Era un embarazo de alto riesgo, además porque a Erika le detectaron falta de potasio, diabetes gestacional y la internaron seis veces. Hasta que tuvieron que hacerle una cesárea de urgencia cuando estaba llegando a los ocho meses de gestación. Tenía preeclampsia, es decir, una presión arterial altísima, lo que podía ocasionar la muerte de los bebés y a ella, desde daño severo en los riñones y en el hígado hasta un ACV.

En familia

Dos equipos de neonatología completos los recibieron en el quirófano.
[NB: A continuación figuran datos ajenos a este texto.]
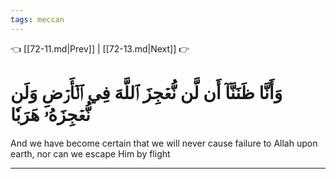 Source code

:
 ```yaml
---
tags: meccan
---
```


👈 [[72-11.md|Prev]] | [[72-13.md|Next]] 👉

# وَأَنَّا ظَنَنَّآ أَن لَّن نُّعۡجِزَ ٱللَّهَ فِي ٱلۡأَرۡضِ وَلَن نُّعۡجِزَهُۥ هَرَبٗا

And we have become certain that we will never cause failure to Allah upon earth, nor can we escape Him by flight

---

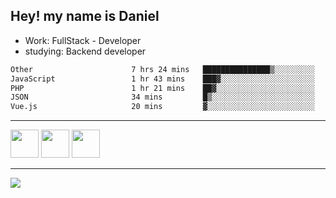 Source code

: ## Hey! my name is Daniel

- Work: FullStack - Developer
- studying: Backend developer

<!--START_SECTION:waka-->

```txt
Other                      7 hrs 24 mins   ███████████████▒░░░░░░░░░   61.79 %
JavaScript                 1 hr 43 mins    ███▓░░░░░░░░░░░░░░░░░░░░░   14.46 %
PHP                        1 hr 21 mins    ██▓░░░░░░░░░░░░░░░░░░░░░░   11.27 %
JSON                       34 mins         █▒░░░░░░░░░░░░░░░░░░░░░░░   04.73 %
Vue.js                     20 mins         ▓░░░░░░░░░░░░░░░░░░░░░░░░   02.88 %
```

<!--END_SECTION:waka-->
    

<hr>
<div>
    <img height="45" src="https://img.icons8.com/color/48/000000/nodejs.png"/>
    <img height="45" src="https://www.vectorlogo.zone/logos/golang/golang-ar21.svg">
    <img height="45" src="https://www.vectorlogo.zone/logos/nestjs/nestjs-icon.svg">
</div>
<hr>
<div>
    <a href="https://www.linkedin.com/in/daniel-lucas-bb7b82193/" target="_blank">
        <img src="https://img.shields.io/badge/LinkedIn-0077B5?style=for-the-badge&logo=linkedin&logoColor=white">
    </a>
</div>
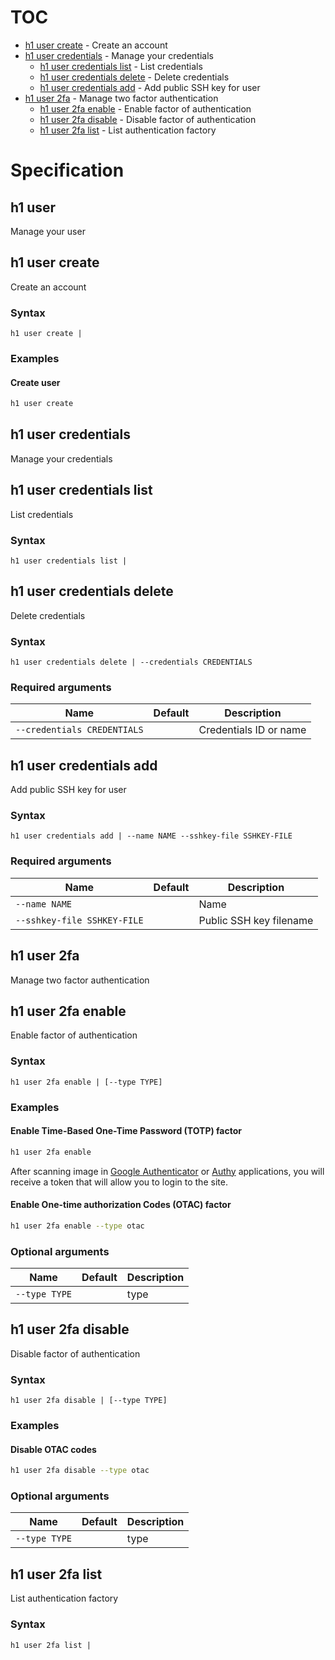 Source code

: # TOC

  * [h1 user create](#h1-user-create) - Create an account
  * [h1 user credentials](#h1-user-credentials) - Manage your credentials
    * [h1 user credentials list](#h1-user-credentials-list) - List credentials
    * [h1 user credentials delete](#h1-user-credentials-delete) - Delete credentials
    * [h1 user credentials add](#h1-user-credentials-add) - Add public SSH key for user
  * [h1 user 2fa](#h1-user-2fa) - Manage two factor authentication
    * [h1 user 2fa enable](#h1-user-2fa-enable) - Enable factor of authentication
    * [h1 user 2fa disable](#h1-user-2fa-disable) - Disable factor of authentication
    * [h1 user 2fa list](#h1-user-2fa-list) - List authentication factory


# Specification

## h1 user

Manage your user

## h1 user create

Create an account

### Syntax

```h1 user create | ```

### Examples

#### Create user

```bash
h1 user create
```

## h1 user credentials

Manage your credentials

## h1 user credentials list

List credentials

### Syntax

```h1 user credentials list | ```

## h1 user credentials delete

Delete credentials

### Syntax

```h1 user credentials delete | --credentials CREDENTIALS```

### Required arguments

| Name | Default | Description |
| ---- | ------- | ----------- |
| ```--credentials CREDENTIALS``` |  | Credentials ID or name |

## h1 user credentials add

Add public SSH key for user

### Syntax

```h1 user credentials add | --name NAME --sshkey-file SSHKEY-FILE```

### Required arguments

| Name | Default | Description |
| ---- | ------- | ----------- |
| ```--name NAME``` |  | Name |
| ```--sshkey-file SSHKEY-FILE``` |  | Public SSH key filename |

## h1 user 2fa

Manage two factor authentication

## h1 user 2fa enable

Enable factor of authentication

### Syntax

```h1 user 2fa enable | [--type TYPE]```

### Examples

#### Enable Time-Based One-Time Password (TOTP) factor

```bash
h1 user 2fa enable
```

After scanning image in [Google Authenticator] or [Authy] applications, you will receive a 
token that will allow you to login to the site.

[Google Authenticator]: https://play.google.com/store/apps/details?id=com.google.android.apps.authenticator2
[Authy]: https://authy.com/download/

#### Enable One-time authorization Codes (OTAC) factor

```bash
h1 user 2fa enable --type otac
```

### Optional arguments

| Name | Default | Description |
| ---- | ------- | ----------- |
| ```--type TYPE``` |  | type |

## h1 user 2fa disable

Disable factor of authentication

### Syntax

```h1 user 2fa disable | [--type TYPE]```

### Examples

#### Disable OTAC codes

```bash
h1 user 2fa disable --type otac
```

### Optional arguments

| Name | Default | Description |
| ---- | ------- | ----------- |
| ```--type TYPE``` |  | type |

## h1 user 2fa list

List authentication factory

### Syntax

```h1 user 2fa list | ```

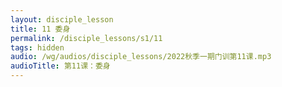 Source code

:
 ```yaml
---
layout: disciple_lesson
title: 11 委身
permalink: /disciple_lessons/s1/11
tags: hidden
audio: /wg/audios/disciple_lessons/2022秋季一期门训第11课.mp3
audioTitle: 第11课：委身
---
```


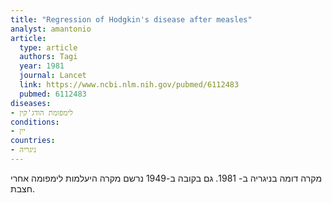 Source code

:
 ```yaml
---
title: "Regression of Hodgkin's disease after measles"
analyst: amantonio
article:
  type: article
  authors: Tagi
  year: 1981
  journal: Lancet
  link: https://www.ncbi.nlm.nih.gov/pubmed/6112483
  pubmed: 6112483
diseases:
- לימפומת הודג'קין
conditions:
- יין
countries:
- ניגריה
---
```


מקרה דומה בניגריה ב- 1981.
גם בקובה ב-1949 נרשם מקרה היעלמות לימפומה אחרי חצבת.
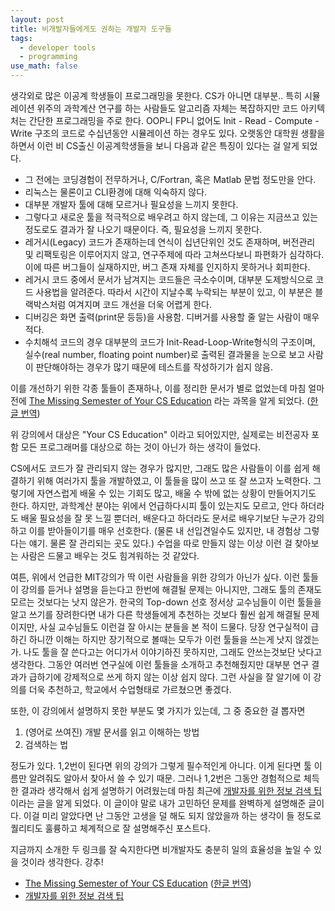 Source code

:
 ```yaml
---
layout: post
title: 비개발자들에게도 권하는 개발자 도구들
tags:
  - developer tools
  - programming
use_math: false
---
```


생각외로 많은 이공계 학생들이 프로그래밍을 못한다. CS가 아니면 대부분.. 특히 시뮬레이션 위주의 과학계산 연구를 하는 사람들도 알고리즘 자체는 복잡하지만 코드 아키텍처는 간단한 프로그래밍을 주로 한다. OOP니 FP니 없어도 Init - Read - Compute - Write 구조의 코드로 수십년동안 시뮬레이션 하는 경우도 있다. 오랫동안 대학원 생활을 하면서 이런 비 CS출신 이공계학생들을 보니 다음과 같은 특징이 있다는 걸 알게 되었다.

* 그 전에는 코딩경험이 전무하거나, C/Fortran, 혹은 Matlab 문법 정도만을 안다.
* 리눅스는 물론이고 CLI환경에 대해 익숙하지 않다.
* 대부분 개발자 툴에 대해 모르거나 필요성을 느끼지 못한다.
* 그렇다고 새로운 툴을 적극적으로 배우려고 하지 않는데, 그 이유는 지금쓰고 있는 정도로도 결과가 잘 나오기 때문이다. 즉, 필요성을 느끼지 못한다.
* 레거시(Legacy) 코드가 존재하는데 연식이 십년단위인 것도 존재하며, 버전관리 및 리팩토링은 이루어지지 않고, 연구주제에 따라 고쳐쓰다보니 파편화가 심각하다. 이에 따른 버그들이 실재하지만, 버그 존재 자체를 인지하지 못하거나 회피한다.
* 레거시 코드 중에서 문서가 남겨지는 코드들은 극소수이며, 대부분 도제방식으로 코드 사용법을 알려준다. 따라서 시간이 지날수록 누락되는 부분이 있고, 이 부분은 블랙박스처럼 여겨지며 코드 개선을 더욱 어렵게 한다.
* 디버깅은 화면 출력(print문 등등)을 사용함. 디버거를 사용할 줄 알는 사람이 매우 적다.
* 수치해석 코드의 경우 대부분의 코드가 Init-Read-Loop-Write형식의 구조이며, 실수(real number, floating point number)로 출력된 결과물을 눈으로 보고 사람이 판단해야하는 경우가 많기 때문에 테스트를 작성하기가 쉽지 않음.

이를 개선하기 위한 각종 툴들이 존재하나, 이를 정리한 문서가 별로 없었는데 마침 얼마전에 [The Missing Semester of Your CS Education](https://missing.csail.mit.edu/) 라는 과목을 알게 되었다.
([한글 번역](https://missing-semester-kr.github.io/?fbclid=IwAR023hFv8pI84e4eow1qSc2U9pNo2FR0ptLYM41bkRtqy2jA0hzvuGLHM7k))

위 강의에서 대상은 "Your CS Education" 이라고 되어있지만, 실제로는 비전공자 포함 모든 프로그래머를 대상으로 하는 것이 아닌가 하는 생각이 들었다.

CS에서도 코드가 잘 관리되지 않는 경우가 많지만, 그래도 많은 사람들이 이를 쉽게 해결하기 위해 여러가지 툴을 개발하였고, 이 툴들을 많이 쓰고 또 잘 쓰고자 노력한다. 그렇기에 자연스럽게 배울 수 있는 기회도 많고, 배울 수 밖에 없는 상황이 만들어지기도 한다. 하지만, 과학계산 분야는 위에서 언급하다시피 툴이 있는지도 모르고, 안다 하더라도 배울 필요성을 잘 못 느낄 뿐더러, 배운다고 하더라도 문서로 배우기보단 누군가 강의하고 이를 받아들이기를 매우 선호한다. (물론 내 선입견일수도 있지만, 내 경험상 그렇다는 얘기. 물론 잘 관리되는 곳도 있다.) 수업을 따로 만들지 않는 이상 이런 걸 찾아보는 사람은 드물고 배우는 것도 힘겨워하는 것 같았다.

여튼, 위에서 언급한 MIT강의가 딱 이런 사람들을 위한 강의가 아닌가 싶다. 이런 툴들이 강의를 듣거나 설명을 듣는다고 한번에 해결될 문제는 아니지만, 그래도 툴의 존재도 모르는 것보다는 낫지 않은가. 한국의 Top-down 선호 정서상 교수님들이 이런 툴들을 알고 쓰기를 장려한다면 내가 다른 학생들에게 추천하는 것보다 훨씬 쉽게 해결될 문제이지만, 사실 교수님들도 이런걸 잘 아시는 분들을 본 적이 드물다. 당장 연구실적이 급하긴 하니깐 이해는 하지만 장기적으로 볼때는 모두가 이런 툴들을 쓰는게 낫지 않겠는가. 나도 툴을 잘 쓴다고는 어디가서 이야기하진 못하지만, 그래도 안쓰는것보단 낫다고 생각한다. 그동안 여러번 연구실에 이런 툴들을 소개하고 추천해줬지만 대부분 연구 결과가 급하기에 강제적으로 쓰게 하지 않는 이상 쉽지 않다. 그런 사실을 잘 알기에 이 강의를 더욱 추천하고, 학교에서 수업형태로 가르쳤으면 좋겠다.

또한, 이 강의에서 설명하지 못한 부분도 몇 가지가 있는데, 그 중 중요한 걸 뽑자면

1. (영어로 쓰여진) 개발 문서를 읽고 이해하는 방법
2. 검색하는 법

정도가 있다. 1,2번이 된다면 위의 강의가 그렇게 필수적인게 아니다. 이게 된다면 툴 이름만 알려줘도 알아서 찾아서 쓸 수 있기 때문. 그러나 1,2번은 그동안 경험적으로 체득한 결과라 생각해서 쉽게 설명하기 어려웠는데 마침 최근에 [개발자를 위한 정보 검색 팁](https://boxnwhis.kr/2020/09/27/ir-for-developers.html?fbclid=IwAR1J7ydMI5JWBxXyBn8wbbDA-sr-QP7HYtGPILOBH2uX2AIsm1spZyTNQDQ) 이라는 글을 알게 되었다. 이 글이야 말로 내가 고민하던 문제를 완벽하게 설명해준 글이다. 이걸 미리 알았다면 난 그동안 고생을 덜 해도 되지 않았을까 하는 생각이 들 정도로 퀄리티도 훌륭하고 체계적으로 잘 설명해주신 포스트다. 

지금까지 소개한 두 링크를 잘 숙지한다면 비개발자도 충분히 일의 효율성을 높일 수 있을 것이라 생각한다. 강추!

* [The Missing Semester of Your CS Education](https://missing.csail.mit.edu/)
([한글 번역](https://missing-semester-kr.github.io/?fbclid=IwAR023hFv8pI84e4eow1qSc2U9pNo2FR0ptLYM41bkRtqy2jA0hzvuGLHM7k))
* [개발자를 위한 정보 검색 팁](https://boxnwhis.kr/2020/09/27/ir-for-developers.html?fbclid=IwAR1J7ydMI5JWBxXyBn8wbbDA-sr-QP7HYtGPILOBH2uX2AIsm1spZyTNQDQ)
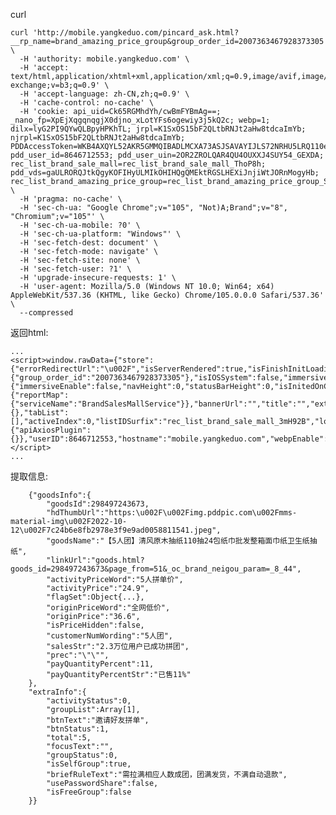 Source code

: curl

```
curl 'http://mobile.yangkeduo.com/pincard_ask.html?__rp_name=brand_amazing_price_group&group_order_id=2007363467928373305' \
  -H 'authority: mobile.yangkeduo.com' \
  -H 'accept: text/html,application/xhtml+xml,application/xml;q=0.9,image/avif,image/webp,image/apng,*/*;q=0.8,application/signed-exchange;v=b3;q=0.9' \
  -H 'accept-language: zh-CN,zh;q=0.9' \
  -H 'cache-control: no-cache' \
  -H 'cookie: api_uid=Ck65RGMhdYh/cwBmFYBmAg==; _nano_fp=XpEjXqgqnqgjX0djno_xLotYFs6ogewiy3j5kQ2c; webp=1; dilx=lyG2PI9QYwQLBpyHPKhTL; jrpl=K1SxOS15bF2QLtbRNJt2aHw8tdcaImYb; njrpl=K1SxOS15bF2QLtbRNJt2aHw8tdcaImYb; PDDAccessToken=WKB4AXQYL52AKR5GMMQIBADLMCXA73ASJSAVAYIJLS72NRHU5LRQ110e9a9; pdd_user_id=8646712553; pdd_user_uin=2OR2ZROLQAR4QU4OUXXJ4SUY54_GEXDA; rec_list_brand_sale_mall=rec_list_brand_sale_mall_ThoP8h; pdd_vds=gaULRORQJtkQgyKOFIHyULMIkOHIHQgQMEktRGSLHEXiJnjiWtJORnMogyHb; rec_list_brand_amazing_price_group=rec_list_brand_amazing_price_group_SQnnix' \
  -H 'pragma: no-cache' \
  -H 'sec-ch-ua: "Google Chrome";v="105", "Not)A;Brand";v="8", "Chromium";v="105"' \
  -H 'sec-ch-ua-mobile: ?0' \
  -H 'sec-ch-ua-platform: "Windows"' \
  -H 'sec-fetch-dest: document' \
  -H 'sec-fetch-mode: navigate' \
  -H 'sec-fetch-site: none' \
  -H 'sec-fetch-user: ?1' \
  -H 'upgrade-insecure-requests: 1' \
  -H 'user-agent: Mozilla/5.0 (Windows NT 10.0; Win64; x64) AppleWebKit/537.36 (KHTML, like Gecko) Chrome/105.0.0.0 Safari/537.36' \
  --compressed
```
返回html:
```
...
<script>window.rawData={"store":{"errorRedirectUrl":"\u002F","isServerRendered":true,"isFinishInitLoading":true,"query":{"group_order_id":"2007363467928373305"},"isIOSSystem":false,"immersiveStore":{"immersiveEnable":false,"navHeight":0,"statusBarHeight":0,"isInitedOnClient":false},"$service":{"reportMap":{"serviceName":"BrandSalesMallService"}},"bannerUrl":"","title":"","extData":{},"tabList":[],"activeIndex":0,"listIDSurfix":"rec_list_brand_sale_mall_3mH92B","loadMoreLock":false,"$serverPmmPerfLogger":{"apiAxiosPlugin":{}},"userID":8646712553,"hostname":"mobile.yangkeduo.com","webpEnable":true,"canCancelWebpOnIOS":true,"currentPlatform":"unknown","isNativePlatform":false,"isAndroidPlatform":false,"isNativeAndroidPlatform":false,"isIOSPlatform":false,"isNativeIOSPlatform":false,"isTinyNativePlatform":false,"isWeChatMiniProgram":false,"isAndroidWeChatPlatform":false,"isPureWeChatPlatform":false,"appVersion":""}};</script>
...
```


提取信息:

        {"goodsInfo":{
            "goodsId":298497243673,
            "hdThumbUrl":"https:\u002F\u002Fimg.pddpic.com\u002Fmms-material-img\u002F2022-10-12\u002F7c24b6e8fb2978e3f9e9ad0058811541.jpeg",
            "goodsName":"【5人团】清风原木抽纸110抽24包纸巾批发整箱面巾纸卫生纸抽纸",
            "linkUrl":"goods.html?goods_id=298497243673&page_from=51&_oc_brand_neigou_param=_8_44",
            "activityPriceWord":"5人拼单价",
            "activityPrice":"24.9",
            "flagSet":Object{...},
            "originPriceWord":"全网低价",
            "originPrice":"36.6",
            "isPriceHidden":false,
            "customerNumWording":"5人团",
            "salesStr":"2.3万位用户已成功拼团",
            "prec":"\"\"",
            "payQuantityPercent":11,
            "payQuantityPercentStr":"已售11%"
        },
        "extraInfo":{
            "activityStatus":0,
            "groupList":Array[1],
            "btnText":"邀请好友拼单",
            "btnStatus":1,
            "total":5,
            "focusText":"",
            "groupStatus":0,
            "isSelfGroup":true,
            "briefRuleText":"需拉满相应人数成团，团满发货，不满自动退款",
            "usePasswordShare":false,
            "isFreeGroup":false
        }} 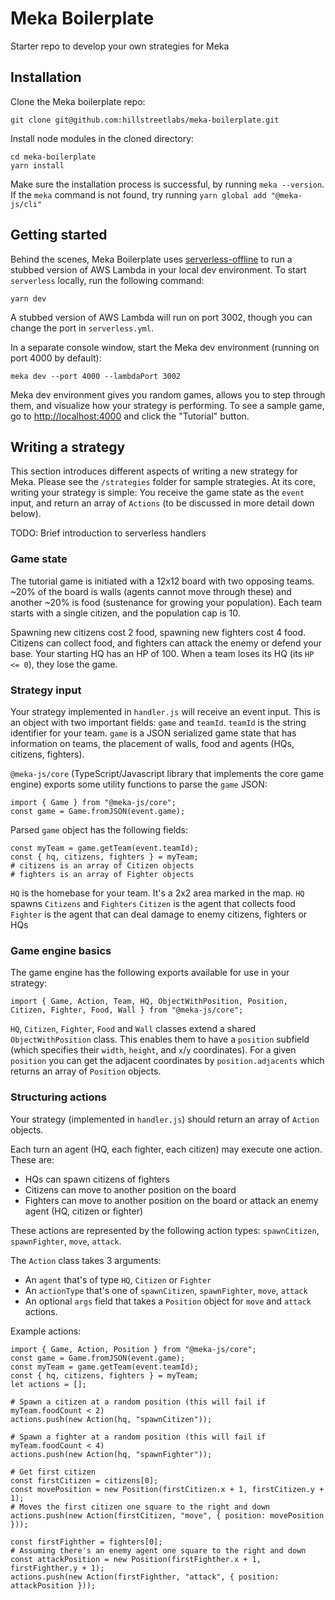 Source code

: # Meka Boilerplate
Starter repo to develop your own strategies for Meka

## Installation
Clone the Meka boilerplate repo:
```
git clone git@github.com:hillstreetlabs/meka-boilerplate.git
```

Install node modules in the cloned directory:
```
cd meka-boilerplate
yarn install
```

Make sure the installation process is successful, by running `meka --version`. If the `meka` command is not found, try running `yarn global add "@meka-js/cli"`

## Getting started

Behind the scenes, Meka Boilerplate uses [serverless-offline](https://github.com/dherault/serverless-offline) to run a stubbed version of AWS Lambda in your local dev environment. To start `serverless` locally, run the following command:

```
yarn dev
```

A stubbed version of AWS Lambda will run on port 3002, though you can change the port in `serverless.yml`.

In a separate console window, start the Meka dev environment (running on port 4000 by default):
```
meka dev --port 4000 --lambdaPort 3002
```

Meka dev environment gives you random games, allows you to step through them, and visualize how your strategy is performing. To see a sample game, go to [http://localhost:4000](http://localhost:4000) and click the "Tutorial" button.

## Writing a strategy

This section introduces different aspects of writing a new strategy for Meka. Please see the `/strategies` folder for sample strategies. At its core, writing your strategy is simple: You receive the game state as the `event` input, and return an array of `Actions` (to be discussed in more detail down below).

TODO: Brief introduction to serverless handlers

### Game state

The tutorial game is initiated with a 12x12 board with two opposing teams. ~20% of the board is walls (agents cannot move through these) and another ~20% is food (sustenance for growing your population). Each team starts with a single citizen, and the population cap is 10. 

Spawning new citizens cost 2 food, spawning new fighters cost 4 food. Citizens can collect food, and fighters can attack the enemy or defend your base. Your starting HQ has an HP of 100. When a team loses its HQ (its `HP <= 0`), they lose the game.

### Strategy input

Your strategy implemented in `handler.js` will receive an event input. This is an object with two important fields: `game` and `teamId`. `teamId` is the string identifier for your team. `game` is a JSON serialized game state that has information on teams, the placement of walls, food and agents (HQs, citizens, fighters).

`@meka-js/core` (TypeScript/Javascript library that implements the core game engine) exports some utility functions to parse the `game` JSON:

```
import { Game } from "@meka-js/core";
const game = Game.fromJSON(event.game);
```

Parsed `game` object has the following fields:

```
const myTeam = game.getTeam(event.teamId);
const { hq, citizens, fighters } = myTeam;
# citizens is an array of Citizen objects
# fighters is an array of Fighter objects
```

`HQ` is the homebase for your team. It's a 2x2 area marked in the map. `HQ` spawns `Citizens` and `Fighters`
`Citizen` is the agent that collects food
`Fighter` is the agent that can deal damage to enemy citizens, fighters or HQs

### Game engine basics

The game engine has the following exports available for use in your strategy: 
```
import { Game, Action, Team, HQ, ObjectWithPosition, Position, Citizen, Fighter, Food, Wall } from "@meka-js/core";
```

`HQ`, `Citizen`, `Fighter`, `Food` and `Wall` classes extend a shared `ObjectWithPosition` class. This enables them to have a `position` subfield (which specifies their `width`, `height`, and `x`/`y` coordinates). For a given `position` you can get the adjacent coordinates by `position.adjacents` which returns an array of `Position` objects.

### Structuring actions

Your strategy (implemented in `handler.js`) should return an array of `Action` objects. 

Each turn an agent (HQ, each fighter, each citizen) may execute one action. These are:
- HQs can spawn citizens of fighters
- Citizens can move to another position on the board
- Fighters can move to another position on the board or attack an enemy agent (HQ, citizen or fighter)

These actions are represented by the following action types: `spawnCitizen`, `spawnFighter`, `move`, `attack`.

The `Action` class takes 3 arguments: 
- An `agent` that's of type `HQ`, `Citizen` or `Fighter`
- An `actionType` that's one of `spawnCitizen`, `spawnFighter`, `move`, `attack`
- An optional `args` field that takes a `Position` object for `move` and `attack` actions.

Example actions:

```
import { Game, Action, Position } from "@meka-js/core";
const game = Game.fromJSON(event.game);
const myTeam = game.getTeam(event.teamId);
const { hq, citizens, fighters } = myTeam;
let actions = [];

# Spawn a citizen at a random position (this will fail if myTeam.foodCount < 2)
actions.push(new Action(hq, "spawnCitizen")); 

# Spawn a fighter at a random position (this will fail if myTeam.foodCount < 4)
actions.push(new Action(hq, "spawnFighter"));

# Get first citizen
const firstCitizen = citizens[0];
const movePosition = new Position(firstCitizen.x + 1, firstCitizen.y + 1);
# Moves the first citizen one square to the right and down
actions.push(new Action(firstCitizen, "move", { position: movePosition }));

const firstFighther = fighters[0];
# Assuming there's an enemy agent one square to the right and down
const attackPosition = new Position(firstFighther.x + 1, firstFighther.y + 1);
actions.push(new Action(firstFighther, "attack", { position: attackPosition }));
```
Mateo, el más chiquito, tenía problemas para respirar. Máximo, el que “absorbía” al otro, no.

Un rato después, mientras Erika se recuperaba de la cesárea, comenzó a sentir un dolor demencial.

“Empecé a gritar, nunca había sentido un dolor así, hasta que se me puso la mente en negro”, recuerda. No sólo tenía la presión por el cielo, había sucedido algo llamado atonía uterina, es decir, el útero no había vuelto a contraerse tras el nacimiento.

Como es la primera causa de hemorragia severa, “los médicos se me tiraron encima a masajearme la panza para tratar de que se contraiga. Uno me dijo ‘vamos a esperar una hora, si no se contrae vamos a tener que sacar el útero porque te morís. Y yo lo único que pensaba era ‘por favor, no me puedo morir, esos chicos no se pueden quedar huérfanos’”.

En casa, después del trabajo en la oficina

Erika sobrevivió y lo que siguió fue una semana yendo a neo sola, en ese estado -”partida al media, juntaba mis dos pedazos e iba”-, y en plena pandemia. Un turno con uno, tres horas de espera, otro turno con el otro. Recién después empezó el día a día de la maternidad.

¿Las redes? Bien, gracias, porque cuando la maternidad sucede a los cuarenta y pico también pasa que son muy mayores las abuelas que antes ayudaban a sostener, “de onda” a pesar de ser un trabajo arduo, el sistema de cuidados.

Dejarlos en una guardería paga para ir a trabajar como único sostén de hogar, almorzar en la planta automotriz como única comida sentada del día, volver a buscarlos, preparar tuppers para el día siguiente, sacar un centímetro para medir por qué lugares no pasa el cochecito doble, ocuparse de la salud de sus padres, contemplar malabares para trabajar y cuidar cuando alguno, grande o chico, se enferma.

Un rato de juego en una familia de tres

“Todos los días me preguntan ‘¿cómo hacés?’. ¿La verdad? No sé”, se ríe ella. “En el caos de la vida cotidiana muchas veces me olvido de que casi se mueren ellos y casi me muero yo. Por eso digo que sigo en shock: a veces miro las cunas y pienso ‘pasé de no querer ser madre, a no poder, a estar siendo hoy, de la mejor forma que puedo, mamá sola y de dos’”.